Let me be brazenly honest here: the food photographs and recipes you see are only a small, edited, picturesque glimpse of my very crazy, messy, one-day-at-a-time, lifestyle. If you know me, you already know that, but if you don’t, I just wanted to get that squared away. I am not the perfect housewife who rushes home from work to reapply makeup and make a 3 course, candlelit dinner for my husband. (Sorry, Marshall) Real life: My husband is in the kitchen at this very moment, wearing ski goggles as he chops up an onion (I kid you not), working hard on a recipe for my grandmother’s goulash that I have (most likely illegibly…) jotted down in my beloved Moleskine recipe journal. He is an amazing, thorough, direction-follower, and I just throw things together and fix them, fix them some more, and try my damndest to write down what I’m doing! So really, Gouramanda is a covert ploy to get me out of cooking and get my husband to do it….”Hey, all the recipes are on my blog! You plan the meals this week!” I may or may not be kidding.
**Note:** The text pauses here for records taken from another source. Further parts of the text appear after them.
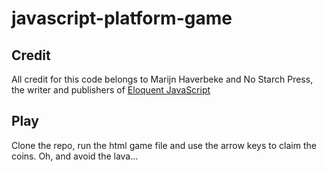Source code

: # javascript-platform-game

## Credit

All credit for this code belongs to Marijn Haverbeke and No Starch Press, the writer and publishers of [Eloquent JavaScript](https://eloquentjavascript.net/)

## Play

Clone the repo, run the html game file and use the arrow keys to claim the coins. Oh, and avoid the lava...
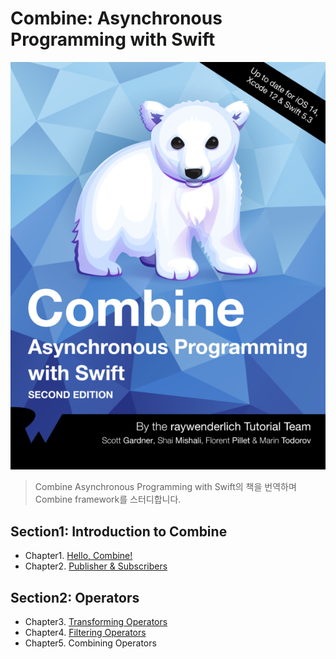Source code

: # Combine: Asynchronous Programming with Swift
<img src="./picture/w594.png"/>

> Combine Asynchronous Programming with Swift의 책을 번역하며 Combine framework를 스터디합니다.

## Section1: Introduction to Combine

- Chapter1. [Hello, Combine!](https://github.com/wjdgo813/Combine_raywenderlich/blob/master/1.Hello_Combine.md)
- Chapter2. [Publisher & Subscribers](https://github.com/wjdgo813/Combine_raywenderlich/blob/master/2.%20Publishers%20%26%20Subscribers.md)

## Section2: Operators

- Chapter3. [Transforming Operators](https://github.com/wjdgo813/Combine_raywenderlich/blob/master/3.%20Transaforming%20Operators.md)
- Chapter4. [Filtering Operators](https://github.com/wjdgo813/Combine_raywenderlich/blob/master/4.%20Filtering%20Operators.md)
- Chapter5. Combining Operators



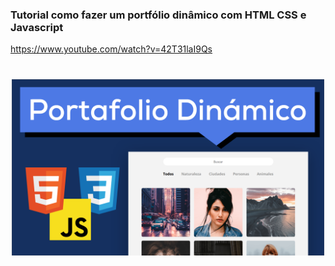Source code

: ### Tutorial como fazer um portfólio dinâmico com HTML CSS e Javascript

https://www.youtube.com/watch?v=42T31laI9Qs

<img src="./img/thumb.png" width="500" style="display:block;margin: 40px auto" />
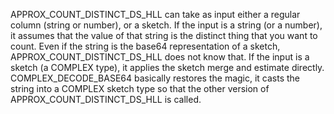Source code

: APPROX_COUNT_DISTINCT_DS_HLL can take as input either a regular column (string or number), or a sketch.
If the input is a string (or a number), it assumes that the value of that string is the distinct thing that you want to count. Even if the string is the base64 representation of a sketch, APPROX_COUNT_DISTINCT_DS_HLL does not know that.
If the input is a sketch (a COMPLEX type), it applies the sketch merge and estimate directly.
COMPLEX_DECODE_BASE64 basically restores the magic, it casts the string into a COMPLEX sketch type so that the other version of APPROX_COUNT_DISTINCT_DS_HLL  is called.
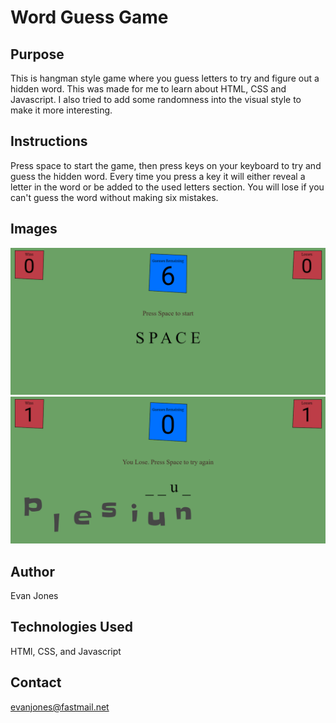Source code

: # Word Guess Game

## Purpose

This is hangman style game where you guess letters to try and figure out a hidden word. This was made for me to learn about HTML, CSS and Javascript. I also tried to add some randomness into the visual style to make it more interesting.

## Instructions

Press space to start the game, then press keys on your keyboard to try and guess the hidden word. Every time you press a key it will either reveal a letter in the word or be added to the used letters section. You will lose if you can't guess the word without making six mistakes.

## Images

![Screenshot](./Screenshot1.png)
![Screenshot](./Screenshot2.PNG)

## Author

Evan Jones

## Technologies Used

HTMl, CSS, and Javascript

## Contact

evanjones@fastmail.net
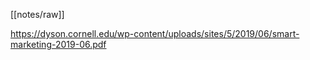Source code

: [[notes/raw]]

https://dyson.cornell.edu/wp-content/uploads/sites/5/2019/06/smart-marketing-2019-06.pdf
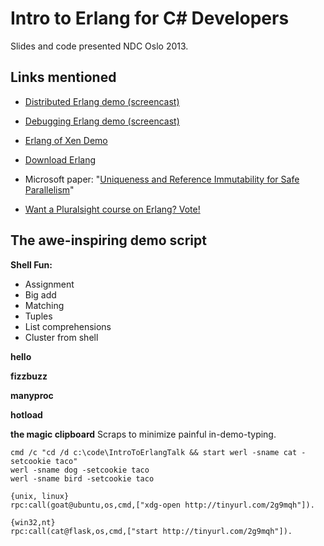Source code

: Intro to Erlang for C# Developers=====================Slides and code presented NDC Oslo 2013. Links mentioned---------------* [Distributed Erlang demo (screencast)](http://freshbrewedcode.com/bryanhunter/2012/03/27/intro-to-distributed-erlang-screencast/)* [Debugging Erlang demo (screencast)](http://freshbrewedcode.com/bryanhunter/2011/11/27/debugging-erlang/)* [Erlang of Xen Demo](http://zerg.erlangonxen.org/)* [Download Erlang](http://www.erlang.org/download.html)* Microsoft paper: "[Uniqueness and Reference Immutability for Safe Parallelism](http://research.microsoft.com/pubs/170528/msr-tr-2012-79.pdf)"* [Want a Pluralsight course on Erlang? Vote!](http://support.pluralsight.com/forums/127919-new-course-suggestions/suggestions/2835595-erlang-and-erlang-otp)The awe-inspiring demo script-----------------------------**Shell Fun:*** Assignment* Big add* Matching* Tuples* List comprehensions* Cluster from shell**hello****fizzbuzz****manyproc****hotload****the magic clipboard**Scraps to minimize painful in-demo-typing.	cmd /c "cd /d c:\code\IntroToErlangTalk && start werl -sname cat -setcookie taco"	werl -sname dog -setcookie taco	werl -sname bird -setcookie taco	{unix, linux}	rpc:call(goat@ubuntu,os,cmd,["xdg-open http://tinyurl.com/2g9mqh"]).	{win32,nt}	rpc:call(cat@flask,os,cmd,["start http://tinyurl.com/2g9mqh"]).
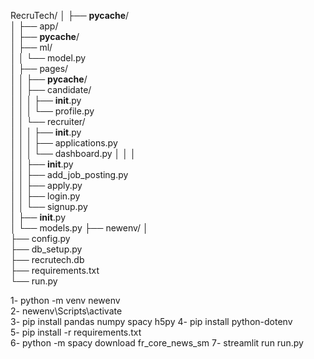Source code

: RecruTech/
│
├── __pycache__/               
│
├── app/                       
│   ├── __pycache__/           
│   ├── ml/                    
│   │   └── model.py           
│   ├── pages/                 
│   │   ├── __pycache__/       
│   │   ├── candidate/         
│   │   │   ├── __init__.py    
│   │   │   └── profile.py      
│   │   └── recruiter/         
│   │   │   ├── __init__.py    
│   │   │   ├── applications.py  
│   │   │   └── dashboard.py 
│   │   │   
│   │   ├── __init__.py           
│   │	 ├── add_job_posting.py     
│   │	 ├── apply.py               
│   │	 ├── login.py               
│   │	 └── signup.py              
│   ├── __init__.py            
│   └── models.py
├── newenv/
│              
├── config.py              
├── db_setup.py            
├── recrutech.db           
├── requirements.txt       
└── run.py           


1- python -m venv newenv             
2- newenv\Scripts\activate  
3- pip install pandas numpy spacy h5py
4- pip install python-dotenv                                
5- pip install -r requirements.txt  
6- python -m spacy download fr_core_news_sm 
7- streamlit run run.py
The true impetus behind my blog is actually you. If the cooking process doesn’t come naturally to you/ totally stresses you out, I got you covered. And guess what, the more you do it, the less you will need me! In teaching, we call this “scaffolding,” where students “lean and then wean” off of what you teach them. Yes, I just made a teaching reference; you know you love it. My infatuation with cooking sprouted from a “Food Network” obsession in high school, and it continued (and continues) to blossom from there. Messy, learn-and-love-as-you-go, blossoming without a point B in sight! Buen provecho!
 

- 1.25 pounds ground turkey, lean
- 3 cloves garlic, minced
- ½ yellow onion, minced
- 1 egg, lightly beaten
- juice and zest of ½ small lemon
- ½ cup panko bread crumbs
- ½ teaspoon salt
- ¼ teaspoon ground pepper
- ½ teaspoon ground coriander
- a few mint leaves, chopped
- ¼ cup mozzarella or romano cheese
- 1 Tablespoon olive oil
- Other ingredients/garnish (optional):
- cooked Israeli couscous
- sliced tomatoes
- sliced cucumbers
- fresh mint
- feta cheese
- Preheat oven to 375.
- Mix all ingredients (except for olive oil) together with your hands in a large bowl. Form about 8-10 medium sized (a little bigger than a golf ball) meatballs.
- Heat olive oil in a large, ovenproof skillet over medium heat. Cook meatballs, searing about 2 minutes on each "side." Place skillet in oven for 20 minutes.
- Serve meatballs over couscous with cucumbers, tomatoes, and easy tzatzaki! Top with feta cheese if desired.

- 2 cups greek yogurt
- 1 English cucumber, peeled and diced
- juice and zest of 1 lemon
- 1 clove garlic, minced
- 1 teaspoon good extra virgin olive oil
- 1 teaspoon fresh dill, chopped
- 1 teaspoon fresh mint, chopped
- ⅛ teaspoon pepper
- ¼ teaspoon salt
- Combine all ingredients together in a medium bowl!